Оля не анализировала отношения с мужем. Она злилась на него, отодвигала решение вопросов на потом, меж ними давно не было близости, но она сваливала это на временные трудности переезда. Она не знала его планов, не ожидала того, что случилось.

Когда Леонид объявил ей о своем решении развестись, она уцепилась в него всеми своими силами – рыдающая, любящая и готовая на все. Леонид переживал очень. Да, он взял на себя ее судьбу, лишил образования, он обязан терпеть. И он уступал, соглашался.

Но время шло, они ссорились. И однажды в пылу ссоры, когда Ольга хвалилась нажитым добром и грозилась, что при разводе он вообще ничего не получит, он достал из серванта хрустальную вазу и с грохотом разбил ее о пол. Он и сам от себя такого не ожидал.

Что тут случилось с ней! Она бросилась на него с кулаками, со слезами, оскорблениями. Припоминала все то, что даже вспоминать было непристойно, а в конце вдруг выдала:

– К Тасеньке своей побежишь? Беги-беги! Я знаю, что ты по ней до сих пор сохнет, да только она без своего папочки – уже никто! Пустое место!

Леонид был удивлен. За годы жизни с женой он уж и забыл о той симпатии. Встречались женщины ему разные. Были среди них и такие, которые нравились, но Ольга вспомнила именно сестру Гриши – давно забытую.
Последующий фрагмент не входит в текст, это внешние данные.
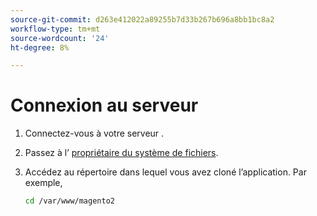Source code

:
 ```yaml
---
source-git-commit: d263e412022a89255b7d33b267b696a8bb1bc8a2
workflow-type: tm+mt
source-wordcount: '24'
ht-degree: 8%

---
```

# Connexion au serveur

1. Connectez-vous à votre serveur .
1. Passez à l’ [propriétaire du système de fichiers](../installation/prerequisites/file-system/overview.md).
1. Accédez au répertoire dans lequel vous avez cloné l’application. Par exemple,

   ```bash
   cd /var/www/magento2
   ```
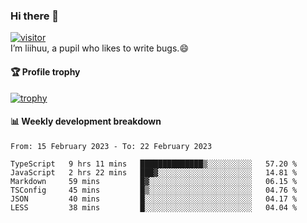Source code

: ### Hi there 👋
[![visitor](https://visitor-badge.glitch.me/badge?page_id=liihuu&right_color=blue)](https://github.com/liihuu)<br>
I’m liihuu, a pupil who likes to write bugs.😄


#### 🏆 Profile trophy
[![trophy](https://github-profile-trophy.vercel.app?username=liihuu&margin-w=16&margin-h=16&rank=-C,-B)](https://github.com/liihuu)


#### 📊 Weekly development breakdown
<!--START_SECTION:waka-->

```text
From: 15 February 2023 - To: 22 February 2023

TypeScript   9 hrs 11 mins   ██████████████▒░░░░░░░░░░   57.20 %
JavaScript   2 hrs 22 mins   ███▓░░░░░░░░░░░░░░░░░░░░░   14.81 %
Markdown     59 mins         █▓░░░░░░░░░░░░░░░░░░░░░░░   06.15 %
TSConfig     45 mins         █▒░░░░░░░░░░░░░░░░░░░░░░░   04.76 %
JSON         40 mins         █░░░░░░░░░░░░░░░░░░░░░░░░   04.17 %
LESS         38 mins         █░░░░░░░░░░░░░░░░░░░░░░░░   04.04 %
```

<!--END_SECTION:waka-->

<!--
**liihuu/liihuu** is a ✨ _special_ ✨ repository because its `README.md` (this file) appears on your GitHub profile.

Here are some ideas to get you started:

- 🔭 I’m currently working on ...
- 🌱 I’m currently learning ...
- 👯 I’m looking to collaborate on ...
- 🤔 I’m looking for help with ...
- 💬 Ask me about ...
- 📫 How to reach me: ...
- 😄 Pronouns: ...
- ⚡ Fun fact: ...
-->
Он смотрел на жену, расстроенную из-за пустяковой вазы больше, чем из-за их ссоры. Он не выносил ее. Было ясно – и она его никогда не любила. Только из жалости к ней, такой потерянной и мелочной, не стал он ничего отвечать.

Он ушел к Грише Заславскому, ночевал у них. Знал – Полина и Гриша умные, лишних вопросов задавать не станут. Он снова вспомнил Тасю – этакий эталонный образ девушки для избранных. Надо будет спросить потом у Гриши, как ее дела.

А наутро он отправился в профком завода – выбивать себе место в общежитии. И странно: они ещё не были разведены, но он уже почувствовал полную ошеломляющую и радующую душу свободу. Больше ничего ему было и не нужно от жены.